Another we were able to get this done year that has passed the Senate but not passed the House yet is Providing Accountability through Transparency. It May seem simple but let me begin with the basic principle. No small business owner in America gets up every day and reads the federal register. That just doesn’t happen. If you’re running a small business, you’re running your small business. You’re not getting up every day reading the federal register to see the latest regulation. Even if you did, the pages and pages and pages of regulation, you can’t make sense of it. This basic providing accountability through transparency asks a simple question. Can we force the agencies when they actually do a new regulation to condense it down to a hundred words or less? In plain English? So you can actually figure out what this regulation is trying to do. So when you see a regulation come out, you can actually understand it without having to hire an attorney to be able to go and interpret it for you. That has overwhelmingly already passed the Senate and we’re waiting for that to be able to pass the House as well.

Basic simplification of some of the government entities in trying to be able to help out. We passed and already been signed into law dealing with representative payee fraud. Again this was a simple piece that was just needed in government. We discovered that if someone is a trustee from a federal retiree from their retirement account and as a trustee they stole the money out of that person’s account, we couldn’t actually enforce the law. We could on several other areas, if it was social security or disability but we couldn’t on federal retirees. So we were able to get a bipartisan agreement to be able to pass this, to be able to take care of that. It was a very simple bill but it’s the way we need to be able to react when we see a problem, to actually go to solve that problem rather than to take forever to be able to do it.

In speaking of forever to be able to solve, what I think is the most basic government transparency piece that we can put out there to be able to force real dialogue on budget issues is a simple bill that we have on shutdown prevention. If we can end government shutdowns, we can actually allow us to have more debate on budget issues here in this room where it should occur and take the pressure off of federal workers and federal families facing a shutdown and furloughs. Maggie Hassan and I have a very simple bill. The bill simply says you get to the end of the fiscal year, if we don’t have all the issues resolved on our budget, we continue debating those things here. We remain in session seven days a week until it’s actually resolved, but in the meantime federal workers and their families are unaffected because the budget automatically continues into last year’s budget level until we get things resolved here. But in the meantime, we can’t go home until we actually solve that problem. It’s a straightforward solution to say we’re not going to have government shutdowns. We’re not going to have the chaos across the whole country.

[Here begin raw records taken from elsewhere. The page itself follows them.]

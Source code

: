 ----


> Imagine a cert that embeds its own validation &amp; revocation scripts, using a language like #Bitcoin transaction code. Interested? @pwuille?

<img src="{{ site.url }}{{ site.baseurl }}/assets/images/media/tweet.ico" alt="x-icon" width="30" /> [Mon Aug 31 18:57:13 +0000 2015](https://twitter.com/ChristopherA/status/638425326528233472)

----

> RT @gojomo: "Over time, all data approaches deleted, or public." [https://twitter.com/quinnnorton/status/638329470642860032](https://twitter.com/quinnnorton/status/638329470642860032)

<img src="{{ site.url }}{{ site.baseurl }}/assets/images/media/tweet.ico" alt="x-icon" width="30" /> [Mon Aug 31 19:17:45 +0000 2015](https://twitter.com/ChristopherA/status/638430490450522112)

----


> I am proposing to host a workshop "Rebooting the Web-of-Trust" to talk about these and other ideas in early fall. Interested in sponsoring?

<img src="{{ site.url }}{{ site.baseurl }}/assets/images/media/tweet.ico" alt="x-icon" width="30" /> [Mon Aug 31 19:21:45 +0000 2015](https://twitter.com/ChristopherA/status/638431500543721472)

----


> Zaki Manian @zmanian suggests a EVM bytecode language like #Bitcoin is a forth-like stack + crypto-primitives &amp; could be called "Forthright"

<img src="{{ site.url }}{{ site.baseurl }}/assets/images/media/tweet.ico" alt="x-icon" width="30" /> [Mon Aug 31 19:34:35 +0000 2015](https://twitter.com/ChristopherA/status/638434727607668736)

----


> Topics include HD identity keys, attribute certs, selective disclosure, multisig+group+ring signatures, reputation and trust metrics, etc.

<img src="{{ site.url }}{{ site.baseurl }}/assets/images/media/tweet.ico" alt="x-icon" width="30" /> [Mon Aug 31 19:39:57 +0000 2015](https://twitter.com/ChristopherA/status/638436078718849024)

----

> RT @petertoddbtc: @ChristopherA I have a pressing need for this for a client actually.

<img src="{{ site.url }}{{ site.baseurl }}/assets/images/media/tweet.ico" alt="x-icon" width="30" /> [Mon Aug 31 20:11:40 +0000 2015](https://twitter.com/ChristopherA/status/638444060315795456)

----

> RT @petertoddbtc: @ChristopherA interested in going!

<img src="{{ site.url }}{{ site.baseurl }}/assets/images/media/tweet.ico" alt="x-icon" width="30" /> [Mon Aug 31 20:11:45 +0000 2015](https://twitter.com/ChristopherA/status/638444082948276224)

We had 21 government shutdowns in 40 years. We’ve got to stop that chaos. So it stops that chaos and it puts the pressure where the pressure needs to be, on us. When we finish our work, then we can move to the next thing. But if the budget work is not done, the most basic element of those appropriation bills, if they’re not finished we remain in session seven days a week until they are finished. We need to find ways to be more efficient as a government. Government shutdowns waste money by the billions. Rob Portman and his team did a remarkable study to be able to look and see how much money was wasted in the last shutdown. And it was in the billions of dollars and not even every agency turned in all their information to Rob Portman and his team. We can’t keep losing money that way. We can’t keep that chaos going for all the federal workers and their families. We should have the arguments about the budget. We have big ones that need to be resolved. But we should keep it here.

So on this week as we pause for just a moment and all the other big issues that are pressing on us right now, I’m grateful that we’re also pausing for a moment to say what are the big issues that we should look long term on and how do we solve some of those issues for the future as well dealing with making government more efficient and trying to make government more transparent.